David Locke est un reporter américain basé en Afrique. Un jour où il se rend à son hôtel, il découvre le corps sans vie d'un homme lui ressemblant étrangement dans la chambre voisine. Il décide de lui prendre son identité et de vivre une nouvelle vie qu'il espère plus passionnante, ce qui l'amènera à rencontrer une mystérieuse femme qui semble aussi perdue que lui. Ce qu'il ne sait pas, c'est que le cadavre dont il a pris l'identité était un espion au service d'un groupe terroriste...
Réalisateur de film majeur tels que « Blow Up » ou encore « La nuit », Michelangelo Antonioni réalisa en 1975, « Profession Reporter », un film qu’il jugea comme le plus abouti. Notamment parce le maitre Italien s’est offert le luxe d’une narration proche du documentaire et un visuel assumé lavé de toute superficialité pour garder le ton du reportage sur ce personnage qui travers les pays d’Afrique, alors en pleine instabilité en simple spectateur. Blasé et frustré le héros va profiter de sa ressemblance avec son voisin de chambre, pour lui subtiliser son identité et ainsi espérer une vie plus passionnante. A travers cette histoire d’usurpation d’identité et de frustration évidente, le réalisateur, aidé par ses scénaristes : Mark Peploe (Le Dernier Empereur) et Peter Wollen (Riddles of the Sphynx), va alors s’interroger sur le rapport entre l’individu et la société. En documentariste reconnu, le réalisateur va d’ailleurs pour cela utiliser des images d’archives qu’il va intégrer à son film pour mieux appuyer la texture narrative de son œuvre.

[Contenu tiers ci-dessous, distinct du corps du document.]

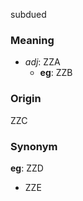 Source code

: subdued
### Meaning
+ _adj_: ZZA
    + __eg__: ZZB

### Origin

ZZC

### Synonym

__eg__: ZZD

+ ZZE


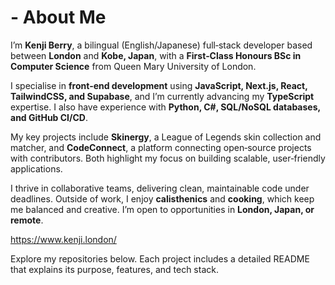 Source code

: # - About Me
I’m **Kenji Berry**, a bilingual (English/Japanese) full‑stack developer based between **London** and **Kobe, Japan**, with a **First‑Class Honours BSc in Computer Science** from Queen Mary University of London.  

I specialise in **front‑end development** using **JavaScript, Next.js, React, TailwindCSS, and Supabase**, and I’m currently advancing my **TypeScript** expertise. I also have experience with **Python, C#, SQL/NoSQL databases, and GitHub CI/CD**.  

My key projects include **Skinergy**, a League of Legends skin collection and matcher, and **CodeConnect**, a platform connecting open‑source projects with contributors. Both highlight my focus on building scalable, user‑friendly applications.  

I thrive in collaborative teams, delivering clean, maintainable code under deadlines. Outside of work, I enjoy **calisthenics** and **cooking**, which keep me balanced and creative. I’m open to opportunities in **London, Japan, or remote**.

https://www.kenji.london/

Explore my repositories below. Each project includes a detailed README that explains its purpose, features, and tech stack.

Lente et pourtant captivante autant que puissante, la narration de « Profession : Reporter » est certainement sa plus grande force. Presque linéaire elle laisse le spectateur maître de ses émotions tout en lui montrant des instants surprenant de violence comme l’exécution d’un prisonnier, qui fut longtemps censurée dans de nombreux pays. Cette rupture de ton vient en fait alimenter la réflexion où l’homme est témoin sans jamais être acteur de bouleversements géopolitique. Toujours soucieux de manipuler pour obtenir ce qui est caché, le héros est également frustré d’avoir été manipulé par ceux qu’il croyait prendre et en qui il avait tisser, semblait-il, un lien de confiance. Une situation qui l’amène à se projeter dans son propre miroir.
Ce qui reste le plus de « Profession : Reporter » c’est évidemment la forme utilisée, très proche du reportage et en même temps particulièrement inventive. A l’instar de cet incroyable plan séquence final de plus de 7 minutes dans lequel le réalisateur emmène le spectateur de la chambre de David, pour aller dans la cour en passant par les grilles fermées et revenir dans la pièce. Ce plan séquence qui suscita bien des questions à l’époque fut une prouesse technique d’une inventivité folle qui précédera un autre plan magnifiquement improvisé, celui-là, qui achèvera le film. Antonioni est un maitre dans l’art de la narration et dans l’utilisation de l’image pour susciter des sensations. Il inspira de nombreux cinéastes, comme David Fincher par exemple. « Profession : Reporter » vient confirmer à quel point le réalisateur pouvait utiliser l’image et se passer de dialogues ou d’effets en tout genre pour communiquer un point de vue ou une émotion.
Bien sûr, il serait injuste de parler de « Profession : Reporter » sans parler de Jack Nicholson, grande star du moment avec des films comme « Easy Rider » et « Chinatown » qui se livre, ici, à un numéro d’équilibriste saisissant, faisant de son personnage désabusé et froid, un être bourré de sensibilité. Le comédien joue sur une palette d’émotion impressionnante de u début à la fin du film. Face à lui, la sensation du « Dernier Tango à Paris » de Bernardo Bertolucci : Maria Schneider qui renforce son jeu de personnage lunaire et énigmatique avec une pureté enfantine, qui hypnotise aisément le spectateur.
Et pour finir l’éditeur nous permet de découvrir une nouvelle fois « Profession : Reporter ». Une œuvre remarquable de Michelangelo Antonioni, au scénario ciselé au plus juste et à la mise en scène à l’inventivité folle à l’instar du plan séquence final. La distribution est absolument renversante dans des compositions d’une précision d’orfèvre et prouve au monde entier à quel point Jack Nicholson n’est pas seulement une « gueule », mais également un acteur de génie et Maria Schneider, sortie du scandaleux succès de « Le dernier Tango à Paris » vient renforcer son jeu lunaire et énigmatique.